As American Pharoah hits the home stretch of the Belmont Stakes on Saturday, a very eager group will be watching in Tucson, the stakes a bit high for them as well.

Bob Baffert, American Pharoah’s trainer, is a product of the renowned Race Track Industry Program at the University of Arizona. He is one of countless products of a program that continues to supply the sport of horse racing with innovative and eager young talent.

On Saturday, they will watch their fellow Wildcat either reach the pinnacle of the sport or become one of the many two-fers — those trainers who’ve watched a horse win the first two legs of the Triple Crown but fail in their bid for racing’s immortal prize, last won by Affirmed in 1978.

“This is like the Super Bowl for us,” said Sarah Crane, a senior in the program. “We have to read every piece, watch every video; we’re watching everything on American Pharoah and will he end the drought?
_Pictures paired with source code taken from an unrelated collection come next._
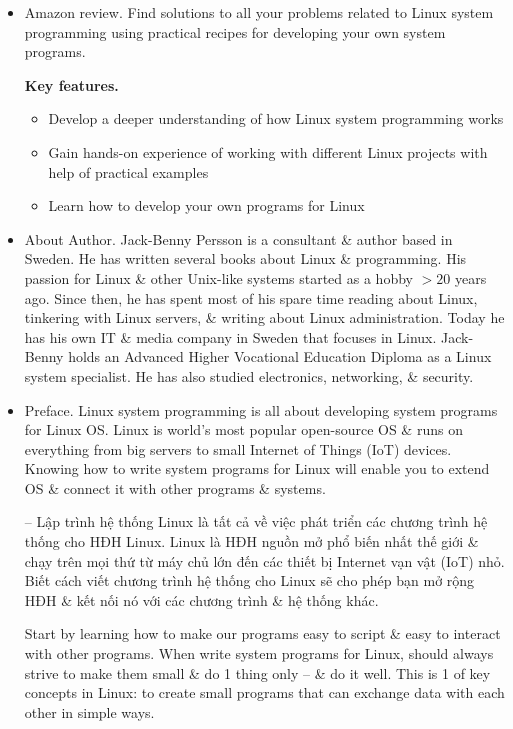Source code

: \documentclass{article}
\begin{document}
\begin{itemize}
    \item {\sf Amazon review.} Find solutions to all your problems related to Linux system programming using practical recipes for developing your own system programs.
    
    {\bf Key features.}
    \begin{itemize}
        \item Develop a deeper understanding of how Linux system programming works
        \item Gain hands-on experience of working with different Linux projects with help of practical examples
        \item Learn how to develop your own programs for Linux
    \end{itemize}
    \item {\sf About Author.} {\sc Jack-Benny Persson} is a consultant \& author based in Sweden. He has written several books about Linux \& programming. His passion for Linux \& other Unix-like systems started as a hobby $> 20$ years ago. Since then, he has spent most of his spare time reading about Linux, tinkering with Linux servers, \& writing about Linux administration. Today he has his own IT \& media company in Sweden that focuses in Linux. {\sc Jack-Benny} holds an Advanced Higher Vocational Education Diploma as a Linux system specialist. He has also studied electronics, networking, \& security.
    \item {\sf Preface.} Linux system programming is all about developing system programs for Linux OS. Linux is world's most popular open-source OS \& runs on everything from big servers to small Internet of Things (IoT) devices. Knowing how to write system programs for Linux will enable you to extend OS \& connect it with other programs \& systems.
    
    -- Lập trình hệ thống Linux là tất cả về việc phát triển các chương trình hệ thống cho HĐH Linux. Linux là HĐH nguồn mở phổ biến nhất thế giới \& chạy trên mọi thứ từ máy chủ lớn đến các thiết bị Internet vạn vật (IoT) nhỏ. Biết cách viết chương trình hệ thống cho Linux sẽ cho phép bạn mở rộng HĐH \& kết nối nó với các chương trình \& hệ thống khác.
    
    Start by learning how to make our programs easy to script \& easy to interact with other programs. When write system programs for Linux, should always strive to make them small \& do 1 thing only -- \& do it well. This is 1 of key concepts in Linux: to create small programs that can exchange data with each other in simple ways.
    

\end{itemize}
\end{document}
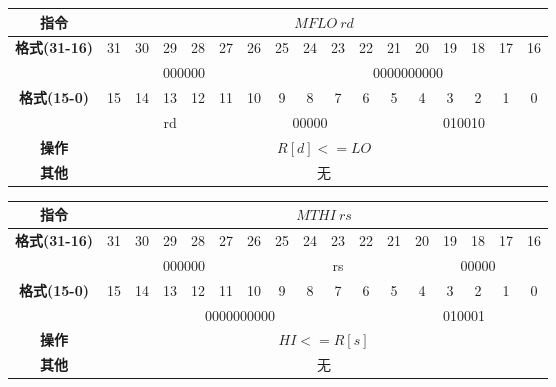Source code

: \documentclass[11pt,utf8]{article}
\begin{document}
\begin{center}
\begin{tabular}{|c|c|c|c|c|c|c|c|c|c|c|c|c|c|c|c|c|}
\hline
\textbf{指令} & \multicolumn{16}{c|}{$MFLO~rd$} \\
\hline
\multirow{2}{*}{\textbf{格式(31-16)}} & 31 & 30 & 29 & 28 & 27 & 26 & 25 & 24 & 23 & 22 & 21 & 20 & 19 & 18 & 17 & 16 \\ 
\cline{2-17}
& \multicolumn{6}{c|}{000000} & \multicolumn{10}{c|}{0000000000} \\
\hline
\multirow{2}{*}{\textbf{格式(15-0)}} & 15 & 14 & 13 & 12 & 11 & 10 & 9 & 8 & 7 & 6 & 5 & 4 & 3 & 2 & 1 & 0 \\
\cline{2-17}
& \multicolumn{5}{c|}{rd}& \multicolumn{5}{c|}{00000}& \multicolumn{6}{c|}{010010}\\
\hline
\textbf{操作} & \multicolumn{16}{c|}{$R[d]<=LO$} \\
\hline
\textbf{其他} & \multicolumn{16}{c|}{无} \\
\hline
\end{tabular}
\end{center}

\begin{center}
\begin{tabular}{|c|c|c|c|c|c|c|c|c|c|c|c|c|c|c|c|c|}
\hline
\textbf{指令} & \multicolumn{16}{c|}{$MTHI~rs$} \\
\hline
\multirow{2}{*}{\textbf{格式(31-16)}} & 31 & 30 & 29 & 28 & 27 & 26 & 25 & 24 & 23 & 22 & 21 & 20 & 19 & 18 & 17 & 16 \\ 
\cline{2-17}
& \multicolumn{6}{c|}{000000} & \multicolumn{5}{c|}{rs}& \multicolumn{5}{c|}{00000} \\
\hline
\multirow{2}{*}{\textbf{格式(15-0)}} & 15 & 14 & 13 & 12 & 11 & 10 & 9 & 8 & 7 & 6 & 5 & 4 & 3 & 2 & 1 & 0 \\
\cline{2-17}
& \multicolumn{10}{c|}{0000000000}& \multicolumn{6}{c|}{010001}\\
\hline
\textbf{操作} & \multicolumn{16}{c|}{$HI<=R[s]$} \\
\hline
\textbf{其他} & \multicolumn{16}{c|}{无} \\
\hline
\end{tabular}
\end{center}
\end{document}
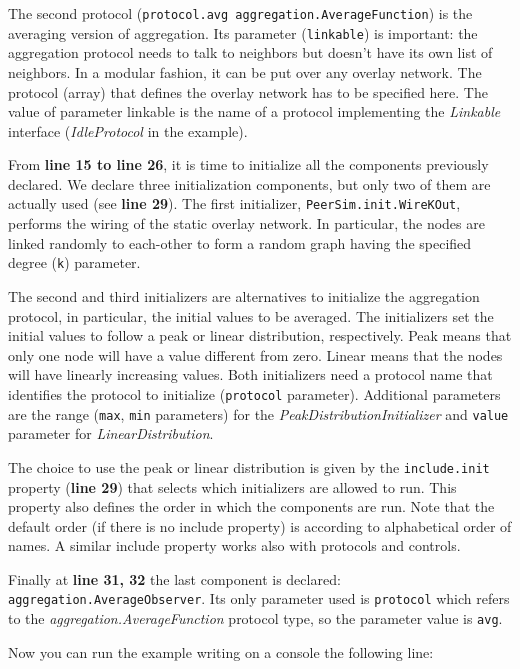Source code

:\documentclass[a4paper,11pt]{article}
\begin{document}
The second protocol (\texttt{protocol.avg aggregation.AverageFunction})
is the averaging version of aggregation. Its parameter (\texttt{linkable})
is important: the aggregation protocol needs to talk to neighbors
but doesn't have its own list of neighbors.
In a modular fashion, it can be put over any overlay network.
The protocol (array) that defines the overlay network has to be specified
here.
The value of parameter linkable is the name
of a protocol implementing  the \emph{Linkable} interface
(\emph{IdleProtocol}
in the example).

From \textbf{line 15 to line 26}, it is time to initialize all the
components previously declared. We declare three initialization components,
but only two of them are actually used (see \textbf{line 29}).
The first initializer, \texttt{PeerSim.init.WireKOut},
performs the wiring of the static overlay network. 
In particular, the nodes are linked
randomly to each-other to form a random graph having the specified
degree (\texttt{k}) parameter. 

The second and third initializers are alternatives to initialize the aggregation
protocol, in particular, the initial values to be averaged.
The initializers set the initial values to follow a peak or linear
distribution, respectively.
Peak means that only one node will have a value different from zero.
Linear means that the nodes will have linearly increasing values.
Both initializers need a protocol name that identifies the
protocol to initialize (\texttt{protocol} parameter).
Additional parameters are the range (\texttt{max}, \texttt{min}
parameters)
for the \emph{PeakDistributionInitializer} and \texttt{value}
parameter for \emph{LinearDistribution}. 

The choice to use the peak or linear distribution is given by the
\texttt{include.init} property (\textbf{line 29}) that selects which
initializers are 
allowed to run.
This property also defines the order in which the components are run.
Note that the default order (if there is no include property) is according
to alphabetical order of names.
A similar include property works also with protocols and controls.

Finally at \textbf{line 31, 32} the last component is declared:
\texttt{aggregation.AverageObserver}.
Its only parameter used is \texttt{protocol} which refers to the
\emph{aggregation.AverageFunction} protocol type, so the parameter
value is \texttt{avg}.

Now you can run the example writing on a console the following line:
\end{document}
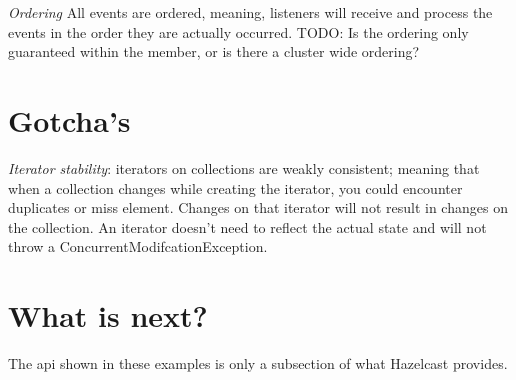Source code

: \emph{Ordering} All events are ordered, meaning, listeners will receive and process the events in the order they are actually occurred. TODO: Is the ordering only guaranteed within the member, or is there a cluster wide ordering?

\section{Gotcha's}
\emph{Iterator stability}: iterators on collections are weakly consistent; meaning that when a collection changes while creating the iterator, you could encounter duplicates or miss element. Changes on that iterator will not result in changes on the collection. An iterator doesn't need to reflect the actual state and will not throw a ConcurrentModifcationException.

\section{What is next?}
The api shown in these examples is only a subsection of what Hazelcast provides.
I think ahead, if he wins it, what can this do? We need this. The sport needs this.”

And it needs its feeder program, the RTIP, as well.

The program came about when a group with racing industry ties approached several universities to begin what amounted to a recruitment base for the business. Arizona was the only school that would give it a go, and with a healthy endowment — one that is still alive and well — the program grew. It is now one of only two of its kind, and it operates relatively free from the university’s grasp, as it is primarily self-funded. The program does its own advertising, hosts a symposium and handles its own recruitment.

As if it really needs to try.

With a track record that includes Baffert, Todd Pletcher and several executives at racetracks and in horse racing governance throughout the world, the program sells itself.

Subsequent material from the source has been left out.